Finally, we see no material distinction between subpoenaed deposition testimony and testimony in open court, where both are offered in the context of a judicial or administrative proceeding alleging government misconduct. Caw argues that testimony given during a deposition, which is often conducted in the private confines of a law firm, differs from testimony elicited in court, which is open to the public. We have recognized that the public has a lesser First Amendment interest in accessing pretrial discovery materials.
See Kamakana v. City & Cnty. of Honolulu, 447 F.3d 1172, 1179–80 (9th Cir.2006) (holding parties to a lower standard when they seek to file under seal documents attached to non-dispositive rather than dispositive motions);
see also Seattle Times Co. v. Rhinehart, 467 U.S. 20, 33, 104 S.Ct. 2199, 81 L.Ed.2d 17 (1984) (holding that a protective order prohibiting the disclosure of pretrial discovery does not offend the First Amendment). We see no basis, however, for affording a lower level of First Amendment protection to a subpoenaed deponent than to a witness at trial. Both offer sworn testimony. Both have the potential to “ ‘bring[ ] to light potential or actual discrimination, corruption, or other wrongful conduct by government agencies or officials.’ ”
Clairmont, 632 F.3d at 1104 (quoting
Alpha Energy Savers, 381 F.3d at 925). Both “contribute in some way to the resolution of a proceeding in which a matter of public concern is at issue.”
Id. (quoting
Robinson, 566 F.3d at 823). Furthermore, while the public may not have immediate access to private deposition testimony, such testimony may later become a matter of public judicial record, for example if attached to a summary judgment motion.

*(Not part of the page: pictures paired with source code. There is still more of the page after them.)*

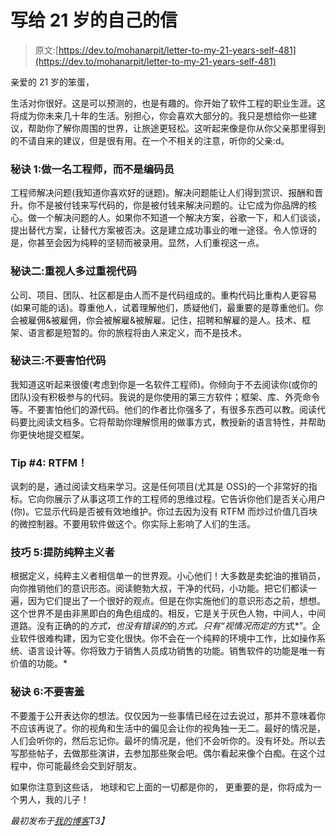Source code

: # 写给 21 岁的自己的信

> 原文:[https://dev.to/mohanarpit/letter-to-my-21-years-self-481](https://dev.to/mohanarpit/letter-to-my-21-years-self-481)

亲爱的 21 岁的笨蛋，

生活对你很好。这是可以预测的，也是有趣的。你开始了软件工程的职业生涯。这将成为你未来几十年的生活。别担心，你会喜欢大部分的。我只是想给你一些建议，帮助你了解你周围的世界，让旅途更轻松。这听起来像是你从你父亲那里得到的不请自来的建议，但是很有用。在一个不相关的注意，听你的父亲:d。

### 秘诀 1:做一名工程师，而不是编码员

工程师解决问题(我知道你喜欢好的谜题)。解决问题能让人们得到赏识、报酬和晋升。你不是被付钱来写代码的，你是被付钱来解决问题的。让它成为你品牌的核心。做一个解决问题的人。如果你不知道一个解决方案，谷歌一下，和人们谈谈，提出替代方案，让替代方案被否决。这是建立成功事业的唯一途径。令人惊讶的是，你甚至会因为纯粹的坚韧而被录用。显然，人们重视这一点。

### [](#tip-2-value-people-more-than-code)秘诀二:重视人多过重视代码

公司、项目、团队、社区都是由人而不是代码组成的。重构代码比重构人更容易(如果可能的话)。尊重他人，试着理解他们，质疑他们，最重要的是尊重他们。你会被雇佣&被雇佣，你会被解雇&被解雇。记住，招聘和解雇的是人。技术、框架、语言都是短暂的。你的旅程将由人来定义，而不是技术。

### [](#tip-3-dont-be-afraid-of-code)秘诀三:不要害怕代码

我知道这听起来很傻(考虑到你是一名软件工程师)。你倾向于不去阅读你(或你的团队)没有积极参与的代码。我说的是你使用的第三方软件；框架、库、外壳命令等。不要害怕他们的源代码。他们的作者比你强多了，有很多东西可以教。阅读代码要比阅读文档多。它将帮助你理解惯用的做事方式，教授新的语言特性，并帮助你更快地提交框架。

### [](#tip-4-rtfm)Tip #4: RTFM！

讽刺的是，通过阅读文档来学习。这是任何项目(尤其是 OSS)的一个非常好的指标。它向你展示了从事这项工作的工程师的思维过程。它告诉你他们是否关心用户(你)。它显示代码是否被有效地维护。你过去因为没有 RTFM 而炒过价值几百块的微控制器。不要用软件做这个。你实际上影响了人们的生活。

### 技巧 5:提防纯粹主义者

根据定义，纯粹主义者相信单一的世界观。小心他们！大多数是卖蛇油的推销员，向你推销他们的意识形态。阅读鲍勃大叔，干净的代码，小功能。把它们都读一遍，因为它们提出了一个很好的观点。但是在你实施他们的意识形态之前，想想。这个世界不是由非黑即白的角色组成的。相反，它是关于灰色人物，中间人，中间道路。没有正确的的*方式，也没有错误的*的*方式。只有“视情况而定的*方式*”。企业软件很难构建，因为它变化很快。你不会在一个纯粹的环境中工作，比如操作系统、语言设计等。你将致力于销售人员成功销售的功能。销售软件的功能是唯一有价值的功能。*

### [](#tip-6-dont-be-shy)秘诀 6:不要害羞

不要羞于公开表达你的想法。仅仅因为一些事情已经在过去说过，那并不意味着你不应该再说了。你的视角和生活中的偏见会让你的视角独一无二。最好的情况是，人们会听你的，然后忘记你。最坏的情况是，他们不会听你的。没有坏处。所以去写那些帖子，去做那些演讲，去参加那些聚会吧。偶尔看起来像个白痴。在这个过程中，你可能最终会交到好朋友。

如果你注意到这些话，
地球和它上面的一切都是你的，
更重要的是，你将成为一个男人，我的儿子！

*最初发布于[我的博客](https://blog.arpitmohan.com/Letter-to-my-21year-self)T3】*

See Kamakana, 447 F.3d at 1179–80. At that point, the deposition testimony would reach as broad an audience as would the courtroom testimony.
Cf. Desrochers, 572 F.3d at 714 (explaining that, while not dispositive, one factor to be weighed is whether the speech is made publicly or to a limited audience). A rule protecting an employee from retaliation for her deposition testimony only after the testimony had been made part of the public record would be both unworkable and unjustified.